Contrairement à ce que je redoutais, la vie commune avec Poulet-en-chef est plutôt agréable. Il travaille 12 heures par jour et est régulièrement d’astreinte le reste du temps. Pour ce qui est de mes activités extra-professionnelles, je lui prépare une tisane magique et, s’il se réveille, je suis une insomniaque tarée, qui se promène dans les rues glaciales à trois heures du matin pour trouver le sommeil.
La première fois que je lui ai présenté cette excuse, il m’a fait suivre pendant trois semaines. Finalement, la surveillance a pris fin lorsque son collègue a compris qu’il ne trouverait rien. Il ne risquait pas de trouver quoi que ce soit, je l’ai repéré en rentrant du travail le lendemain.
J’ai suivi ma routine officielle. Trois semaines, c’est long, mais ça a rassuré Poulet-en-chef : j’ai une vie aussi chiante qu’elle en a l’air. Je prends mon thé sur le balcon, un livre à la main. Une demi-heure plus tard, je sors, les écouteurs aux oreilles, pour aller à la bibliothèque, en faisant parfois une escale par la boulangerie pour une douceur. Quand je ressors le soir, je marche une heure pour faire le tour des boîtes à livres du quartier, et je glisse mon butin dans un filet à provisions.
Le jeudi soir, je fais le marché. Je mange toujours une barquette de framboises en cachette, même quand ce n’est pas la saison. J’achète aussi un kilo de pommes, d’oranges ou de bananes que je distribue aux sans-abris que je croise sur le chemin du retour. Le vendredi soir, je fais le ménage. Je descends les poubelles, puis les déchets recyclables, puis les verres.
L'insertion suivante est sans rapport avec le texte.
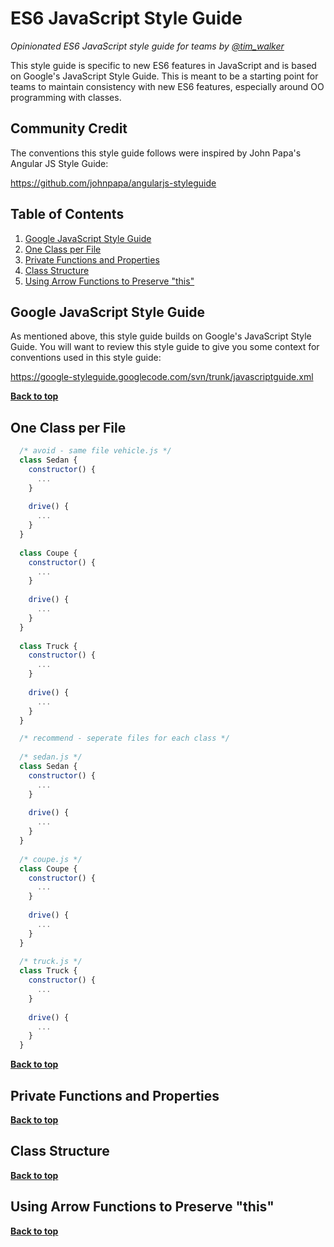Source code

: # ES6 JavaScript Style Guide

*Opinionated ES6 JavaScript style guide for teams by [@tim_walker](//twitter.com/tim_walker)*

This style guide is specific to new ES6 features in JavaScript and is based on Google's JavaScript Style Guide. This is meant to be a starting point for teams to maintain consistency with new ES6 features, especially around OO programming with classes.

## Community Credit
The conventions this style guide follows were inspired by John Papa's Angular JS Style Guide:

https://github.com/johnpapa/angularjs-styleguide

## Table of Contents

  1. [Google JavaScript Style Guide](#google-javascript-style-guide)
  1. [One Class per File](#one-class-per-file)
  1. [Private Functions and Properties](#private-functions-and-properties)
  1. [Class Structure](#class-structure)
  1. [Using Arrow Functions to Preserve "this"](#using-arrow-functions-to-preserve-this)
  
## Google JavaScript Style Guide

As mentioned above, this style guide builds on Google's JavaScript Style Guide.  You will want to review this style guide to give you some context for conventions used in this style guide: 

https://google-styleguide.googlecode.com/svn/trunk/javascriptguide.xml

**[Back to top](#table-of-contents)**

## One Class per File
  
```javascript
  /* avoid - same file vehicle.js */
  class Sedan {
    constructor() {
      ...
    }
      
    drive() {
      ...
    }
  }
  
  class Coupe {
    constructor() {
      ...
    }
      
    drive() {
      ...
    }
  }
    
  class Truck {
    constructor() {
      ...
    }
    
    drive() {
      ...
    }
  }
```

```javascript
  /* recommend - seperate files for each class */
  
  /* sedan.js */
  class Sedan {
    constructor() {
      ...
    }
      
    drive() {
      ...
    }
  }
  
  /* coupe.js */
  class Coupe {
    constructor() {
      ...
    }
      
    drive() {
      ...
    }
  }
  
  /* truck.js */    
  class Truck {
    constructor() {
      ...
    }
    
    drive() {
      ...
    }
  }
```

**[Back to top](#table-of-contents)**

## Private Functions and Properties

**[Back to top](#table-of-contents)**

## Class Structure

**[Back to top](#table-of-contents)**

## Using Arrow Functions to Preserve "this"

**[Back to top](#table-of-contents)**
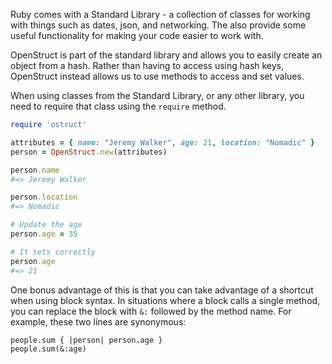 Ruby comes with a Standard Library - a collection of classes for working with things such as dates, json, and networking.
The also provide some useful functionality for making your code easier to work with.

OpenStruct is part of the standard library and allows you to easily create an object from a hash. Rather than having to access using hash keys, OpenStruct instead allows us to use methods to access and set values.

When using classes from the Standard Library, or any other library, you need to require that class using the `require` method.

```ruby
require 'ostruct'

attributes = { name: "Jeremy Walker", age: 21, location: "Nomadic" }
person = OpenStruct.new(attributes)

person.name
#=> Jeremy Walker

person.location
#=> Nomadic

# Update the age
person.age = 35

# It sets correctly
person.age
#=> 21
```

One bonus advantage of this is that you can take advantage of a shortcut when using block syntax. In situations where a block calls a single method, you can replace the block with `&:` followed by the method name. For example, these two lines are synonymous:

```
people.sum { |person| person.age }
people.sum(&:age)
```
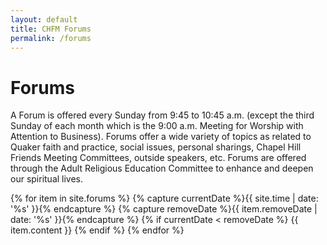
 ```yaml
---
layout: default
title: CHFM Forums
permalink: /forums
---
```


<div class="row">
  <div class="col-12 col-sm-4 order-sm-1 order-2">
    <h1>Forums</h1>
    <p>
        A Forum is offered every Sunday from 9:45 to 10:45 a.m. (except the third Sunday of each month which is the 9:00 a.m. Meeting for Worship with Attention to Business). Forums offer a wide variety of topics as related to Quaker faith and practice, social issues, personal sharings, Chapel Hill Friends Meeting Committees, outside speakers, etc. Forums are offered through the Adult Religious Education Committee to enhance and deepen our spiritual lives.
    </p>
  </div>
  <div class="col-12 col-sm-8 order-sm-2 order-1">
    {% for item in site.forums %}
      {% capture currentDate %}{{ site.time | date: '%s' }}{% endcapture %}
      {% capture removeDate %}{{ item.removeDate | date: '%s' }}{% endcapture %}
      {% if currentDate < removeDate %}
        {{ item.content }}
      {% endif %}
    {% endfor %}
  </div>
</div>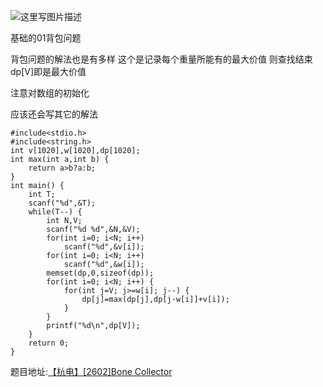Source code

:![这里写图片描述](http://img.blog.csdn.net/20160416085450200)

基础的01背包问题

背包问题的解法也是有多样
这个是记录每个重量所能有的最大价值
则查找结束dp[V]即是最大价值

注意对数组的初始化

应该还会写其它的解法

```
#include<stdio.h>
#include<string.h>
int v[1020],w[1020],dp[1020];
int max(int a,int b) {
	return a>b?a:b;
}
int main() {
	int T;
	scanf("%d",&T);
	while(T--) {
		int N,V;
		scanf("%d %d",&N,&V);
		for(int i=0; i<N; i++)
			scanf("%d",&v[i]);
		for(int i=0; i<N; i++)
			scanf("%d",&w[i]);
		memset(dp,0,sizeof(dp));
		for(int i=0; i<N; i++) {
			for(int j=V; j>=w[i]; j--) {
				dp[j]=max(dp[j],dp[j-w[i]]+v[i]);
			}
		}
		printf("%d\n",dp[V]);
	}
	return 0;
}

```

题目地址:[【杭电】[2602]Bone Collector](http://acm.hdu.edu.cn/showproblem.php?pid=2602)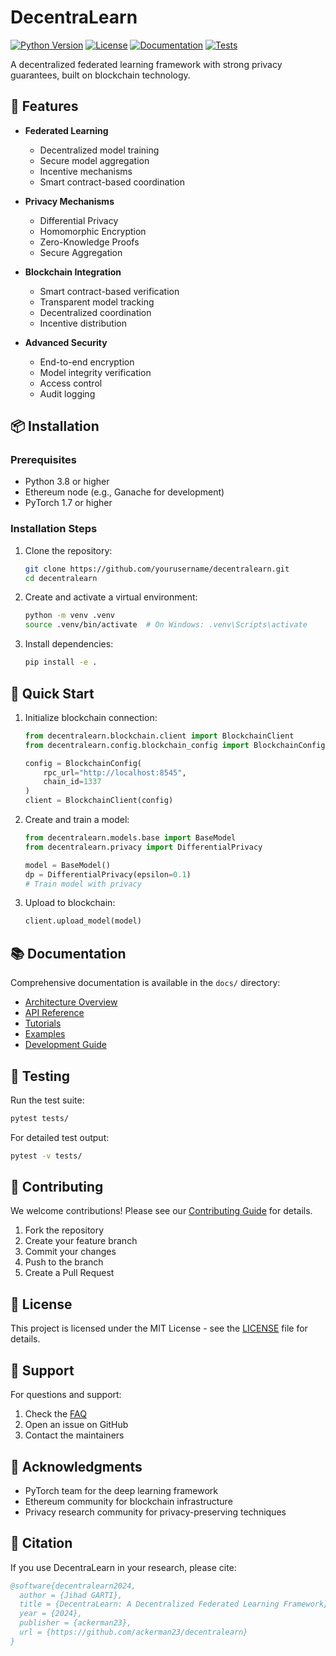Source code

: # DecentraLearn

[![Python Version](https://img.shields.io/badge/python-3.8%2B-blue)](https://www.python.org/downloads/)
[![License](https://img.shields.io/badge/license-MIT-green)](LICENSE)
[![Documentation](https://img.shields.io/badge/docs-latest-brightgreen)](docs/index.md)
[![Tests](https://github.com/yourusername/decentralearn/actions/workflows/tests.yml/badge.svg)](https://github.com/yourusername/decentralearn/actions/workflows/tests.yml)

A decentralized federated learning framework with strong privacy guarantees, built on blockchain technology.

## 🚀 Features

- **Federated Learning**
  - Decentralized model training
  - Secure model aggregation
  - Incentive mechanisms
  - Smart contract-based coordination

- **Privacy Mechanisms**
  - Differential Privacy
  - Homomorphic Encryption
  - Zero-Knowledge Proofs
  - Secure Aggregation

- **Blockchain Integration**
  - Smart contract-based verification
  - Transparent model tracking
  - Decentralized coordination
  - Incentive distribution

- **Advanced Security**
  - End-to-end encryption
  - Model integrity verification
  - Access control
  - Audit logging

## 📦 Installation

### Prerequisites

- Python 3.8 or higher
- Ethereum node (e.g., Ganache for development)
- PyTorch 1.7 or higher

### Installation Steps

1. Clone the repository:
   ```bash
   git clone https://github.com/yourusername/decentralearn.git
   cd decentralearn
   ```

2. Create and activate a virtual environment:
   ```bash
   python -m venv .venv
   source .venv/bin/activate  # On Windows: .venv\Scripts\activate
   ```

3. Install dependencies:
   ```bash
   pip install -e .
   ```

## 🏁 Quick Start

1. Initialize blockchain connection:
   ```python
   from decentralearn.blockchain.client import BlockchainClient
   from decentralearn.config.blockchain_config import BlockchainConfig

   config = BlockchainConfig(
       rpc_url="http://localhost:8545",
       chain_id=1337
   )
   client = BlockchainClient(config)
   ```

2. Create and train a model:
   ```python
   from decentralearn.models.base import BaseModel
   from decentralearn.privacy import DifferentialPrivacy

   model = BaseModel()
   dp = DifferentialPrivacy(epsilon=0.1)
   # Train model with privacy
   ```

3. Upload to blockchain:
   ```python
   client.upload_model(model)
   ```

## 📚 Documentation

Comprehensive documentation is available in the `docs/` directory:

- [Architecture Overview](docs/architecture/overview.md)
- [API Reference](docs/api/README.md)
- [Tutorials](docs/tutorials/README.md)
- [Examples](docs/examples/README.md)
- [Development Guide](docs/development/README.md)

## 🧪 Testing

Run the test suite:

```bash
pytest tests/
```

For detailed test output:
```bash
pytest -v tests/
```

## 🤝 Contributing

We welcome contributions! Please see our [Contributing Guide](docs/development/contributing.md) for details.

1. Fork the repository
2. Create your feature branch
3. Commit your changes
4. Push to the branch
5. Create a Pull Request

## 📝 License

This project is licensed under the MIT License - see the [LICENSE](LICENSE) file for details.

## 📧 Support

For questions and support:

1. Check the [FAQ](docs/faq.md)
2. Open an issue on GitHub
3. Contact the maintainers

## 🙏 Acknowledgments

- PyTorch team for the deep learning framework
- Ethereum community for blockchain infrastructure
- Privacy research community for privacy-preserving techniques

## 📄 Citation

If you use DecentraLearn in your research, please cite:

```bibtex
@software{decentralearn2024,
  author = {Jihad GARTI},
  title = {DecentraLearn: A Decentralized Federated Learning Framework},
  year = {2024},
  publisher = {ackerman23},
  url = {https://github.com/ackerman23/decentralearn}
}
```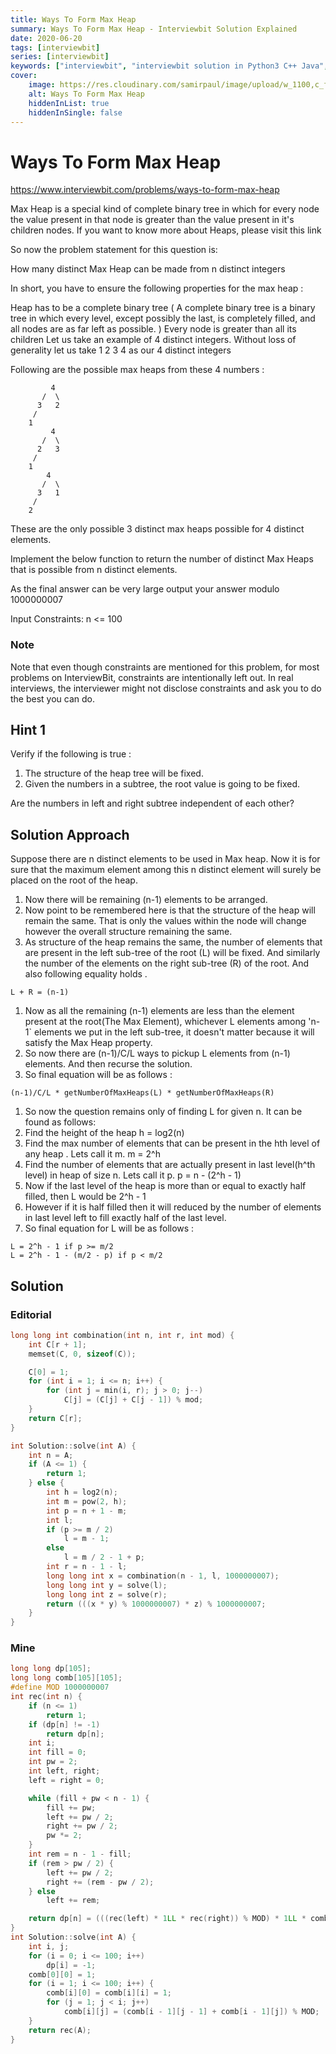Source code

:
 ```yaml
---
title: Ways To Form Max Heap
summary: Ways To Form Max Heap - Interviewbit Solution Explained
date: 2020-06-20
tags: [interviewbit]
series: [interviewbit]
keywords: ["interviewbit", "interviewbit solution in Python3 C++ Java", "Ways To Form Max Heap Solution Explained"]
cover:
    image: https://res.cloudinary.com/samirpaul/image/upload/w_1100,c_fit,co_rgb:FFFFFF,l_text:Arial_75_bold:Ways To Form Max Heap - Solution Explained/problem-solving.webp
    alt: Ways To Form Max Heap
    hiddenInList: true
    hiddenInSingle: false
---
```


# Ways To Form Max Heap

https://www.interviewbit.com/problems/ways-to-form-max-heap

Max Heap is a special kind of complete binary tree in which for every node the value present in that node is greater than the value present in it's children nodes. If you want to know more about Heaps, please visit this link

So now the problem statement for this question is:

How many distinct Max Heap can be made from n distinct integers

In short, you have to ensure the following properties for the max heap :

Heap has to be a complete binary tree ( A complete binary tree is a binary tree in which every level, except possibly the last, is completely filled, and all nodes are as far left as possible. )
Every node is greater than all its children
Let us take an example of 4 distinct integers. Without loss of generality let us take 1 2 3 4 as our 4 distinct integers

Following are the possible max heaps from these 4 numbers :
```
         4 
       /  \ 
      3   2 
     / 
    1
         4 
       /  \ 
      2   3 
     / 
    1
        4 
       /  \ 
      3   1 
     / 
    2
```
These are the only possible 3 distinct max heaps possible for 4 distinct elements.

Implement the below function to return the number of distinct Max Heaps that is possible from n distinct elements.

As the final answer can be very large output your answer modulo 1000000007

Input Constraints: n <= 100

### Note

Note that even though constraints are mentioned for this problem, for most problems on InterviewBit, constraints are intentionally left out. In real interviews, the interviewer might not disclose constraints and ask you to do the best you can do. 

## Hint 1

Verify if the following is true :

1. The structure of the heap tree will be fixed.
2. Given the numbers in a subtree, the root value is going to be fixed.

Are the numbers in left and right subtree independent of each other?

## Solution Approach

Suppose there are n distinct elements to be used in Max heap. Now it is for sure that the maximum element among this n distinct element will surely be placed on the root of the heap.

1. Now there will be remaining (n-1) elements to be arranged.
2. Now point to be remembered here is that the structure of the heap will remain the same. That is only the values within the node will change however the overall structure remaining the same.
3. As structure of the heap remains the same, the number of elements that are present in the left sub-tree of the root (L) will be fixed. And similarly the number of the elements on the right sub-tree (R) of the root. And also following equality holds .

`L + R = (n-1)`

1. Now as all the remaining (n-1) elements are less than the element present at the root(The Max Element), whichever L elements among 'n-1` elements we put in the left sub-tree, it doesn't matter because it will satisfy the Max Heap property.
2. So now there are (n-1)/C/L ways to pickup L elements from (n-1) elements. And then recurse the solution.
3. So final equation will be as follows :

`(n-1)/C/L * getNumberOfMaxHeaps(L) * getNumberOfMaxHeaps(R)`

1. So now the question remains only of finding L for given n. It can be found as follows:
2. Find the height of the heap h = log2(n)
3. Find the max number of elements that can be present in the hth level of any heap . Lets call it m. m = 2^h
4. Find the number of elements that are actually present in last level(h^th level) in heap of size n. Lets call it p. p = n - (2^h - 1)
5. Now if the last level of the heap is more than or equal to exactly half filled, then L would be 2^h - 1
6. However if it is half filled then it will reduced by the number of elements in last level left to fill exactly half of the last level.
7. So final equation for L will be as follows :

```
L = 2^h - 1 if p >= m/2
L = 2^h - 1 - (m/2 - p) if p < m/2
```

## Solution

### Editorial
```cpp
long long int combination(int n, int r, int mod) {
    int C[r + 1];
    memset(C, 0, sizeof(C));

    C[0] = 1;
    for (int i = 1; i <= n; i++) {
        for (int j = min(i, r); j > 0; j--)
            C[j] = (C[j] + C[j - 1]) % mod;
    }
    return C[r];
}

int Solution::solve(int A) {
    int n = A;
    if (A <= 1) {
        return 1;
    } else {
        int h = log2(n);
        int m = pow(2, h);
        int p = n + 1 - m;
        int l;
        if (p >= m / 2)
            l = m - 1;
        else
            l = m / 2 - 1 + p;
        int r = n - 1 - l;
        long long int x = combination(n - 1, l, 1000000007);
        long long int y = solve(l);
        long long int z = solve(r);
        return (((x * y) % 1000000007) * z) % 1000000007;
    }
}
```

### Mine
```cpp
long long dp[105];
long long comb[105][105];
#define MOD 1000000007
int rec(int n) {
    if (n <= 1)
        return 1;
    if (dp[n] != -1)
        return dp[n];
    int i;
    int fill = 0;
    int pw = 2;
    int left, right;
    left = right = 0;

    while (fill + pw < n - 1) {
        fill += pw;
        left += pw / 2;
        right += pw / 2;
        pw *= 2;
    }
    int rem = n - 1 - fill;
    if (rem > pw / 2) {
        left += pw / 2;
        right += (rem - pw / 2);
    } else
        left += rem;

    return dp[n] = (((rec(left) * 1LL * rec(right)) % MOD) * 1LL * comb[n - 1][left]) % MOD;
}
int Solution::solve(int A) {
    int i, j;
    for (i = 0; i <= 100; i++)
        dp[i] = -1;
    comb[0][0] = 1;
    for (i = 1; i <= 100; i++) {
        comb[i][0] = comb[i][i] = 1;
        for (j = 1; j < i; j++)
            comb[i][j] = (comb[i - 1][j - 1] + comb[i - 1][j]) % MOD;
    }
    return rec(A);
}
```
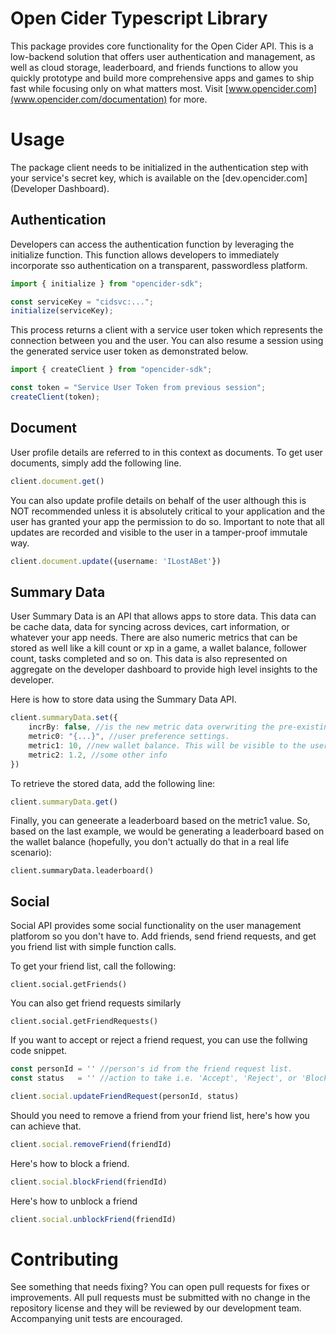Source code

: # Open Cider Typescript Library
This package provides core functionality for the Open Cider API. This is a low-backend solution that offers user authentication and management, as well as cloud storage, leaderboard, and friends functions to allow you quickly prototype and build more comprehensive apps and games to ship fast while focusing only on what matters most. Visit [www.opencider.com](www.opencider.com/documentation) for more.

# Usage
The package client needs to be initialized in the authentication step with your service's secret key, which is available on the [dev.opencider.com](Developer Dashboard).

## Authentication
Developers can access the authentication function by leveraging the initialize function. This function allows developers to immediately incorporate sso authentication on a transparent, passwordless platform.
```typescript Initialize Client
import { initialize } from "opencider-sdk";

const serviceKey = "cidsvc:...";
initialize(serviceKey);
```

This process returns a client with a service user token which represents the connection between you and the user. You can also resume a session using the generated service user token as demonstrated below.
```typescript
import { createClient } from "opencider-sdk";

const token = "Service User Token from previous session";
createClient(token);
```

## Document
User profile details are referred to in this context as documents. To get user documents, simply add the following line.
```typescript
client.document.get()
```

You can also update profile details on behalf of the user although this is NOT recommended unless it is absolutely critical to your application and the user has granted your app the permission to do so. Important to note that all updates are recorded and visible to the user in a tamper-proof immutale way.
```typescript
client.document.update({username: 'ILostABet'})
```

## Summary Data
User Summary Data is an API that allows apps to store data. This data can be cache data, data for syncing across devices, cart information, or whatever your app needs. There are also numeric metrics that can be stored as well like a kill count or xp in a game, a wallet balance, follower count, tasks completed and so on. This data is also represented on aggregate on the developer dashboard to provide high level insights to the developer.

Here is how to store data using the Summary Data API.
```typescript
client.summaryData.set({
    incrBy: false, //is the new metric data overwriting the pre-existing data?
    metric0: "{...}", //user preference settings.
    metric1: 10, //new wallet balance. This will be visible to the user
    metric2: 1.2, //some other info
})

```

To retrieve the stored data, add the following line:
```typescript
client.summaryData.get()
```

Finally, you can geneerate a leaderboard based on the metric1 value. So, based on the last example, we would be generating a leaderboard based on the wallet balance (hopefully, you don't actually do that in a real life scenario):
```typescipt
client.summaryData.leaderboard()
```


## Social
Social API provides some social functionality on the user management platforom so you don't have to. Add friends, send friend requests, and get you friend list with simple function calls.

To get your friend list, call the following:
```typsecript
client.social.getFriends()
```

You can also get friend requests similarly
```typescipt
client.social.getFriendRequests()
```

If you want to accept or reject a friend request, you can use the follwing code snippet.
```typescript
const personId = '' //person's id from the friend request list.
const status   = '' //action to take i.e. 'Accept', 'Reject', or 'Block'

client.social.updateFriendRequest(personId, status)
```


Should you need to remove a friend from your friend list, here's how you can achieve that.
```typescript
client.social.removeFriend(friendId)
```

Here's how to block a friend.
```typescript
client.social.blockFriend(friendId)
```

Here's how to unblock a friend
```typescript
client.social.unblockFriend(friendId)
```

# Contributing
See something that needs fixing? You can open pull requests for fixes or improvements. All pull requests must be submitted with no change in the repository license and they will be reviewed by our development team. Accompanying unit tests are encouraged.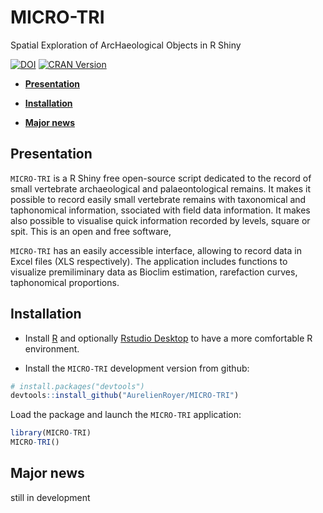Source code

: # MICRO-TRI

Spatial Exploration of ArcHaeological Objects in R Shiny

[![DOI](https://zenodo.org/badge/811219296.svg)](https://zenodo.org/doi/10.5281/zenodo.11935939)
[![CRAN
Version](http://www.r-pkg.org/badges/version/SEAHORS)](https://cran.r-project.org/package=SEAHORS)


  - [**Presentation**](#presentation)
  - [**Installation**](#installation)
 
  - [**Major news**](#Major-news)

## Presentation

`MICRO-TRI` is a R Shiny free open-source script dedicated to the record of small vertebrate archaeological and palaeontological remains.
   It makes it possible to record easily small vertebrate remains with taxonomical and taphonomical information,
   ssociated with field data information. It makes also possible to visualise quick information recorded by levels, square or spit.
   This is an open and free software, 

`MICRO-TRI` has an easily accessible interface, allowing to record data in Excel
files (XLS respectively). The application includes functions to
visualize premiliminary data as Bioclim estimation, rarefaction curves, taphonomical proportions.


## Installation

  - Install [R](https://www.r-project.org) and optionally [Rstudio
    Desktop](https://posit.co/download/rstudio-desktop/) to have a more
    comfortable R environment.
  

  - Install the `MICRO-TRI` development version from github:

<!-- end list -->

``` r
# install.packages("devtools")
devtools::install_github("AurelienRoyer/MICRO-TRI")
```

Load the package and launch the `MICRO-TRI` application:

``` r
library(MICRO-TRI)
MICRO-TRI()
```







 ##  Major news 
 still in development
La première fois que Camille est sortie au milieu de la nuit après m’avoir fait boire une de ses tisanes somnifères, j’étais persuadé qu’elle était allée retrouver un amant. Ce n’était probablement pas la première fois, d’ailleurs, ses tisanes sont redoutablement efficaces. C’était vraiment con, pour une fille aussi brillante, vu que je bosse au moins trois nuits par semaine et la moitié des week-ends.
Je l’ai faite suivre par un collègue qui m’en devait une. En-dehors de sa passion coupable pour les framboises et de ses vols de bouquins dans les boîtes à livres, j’ai juste eu honte d’avoir douté d’elle. C’est le genre de fille qui achète des fruits juste pour les donner aux SDF, qui aide les jeunes mamans avec leurs poussettes dans le métro et qui change de livre tous les jours.
Elle n’a pas d’amant, elle a juste des souvenirs douloureux qui l’empêchent de dormir et qu’elle ne veut pas anesthésier avec ses plantes. La faire surveiller, ça fait juste de moi l’horrible type possessif et jaloux. Avec le père qu’elle a eu, c’est pas glorieux.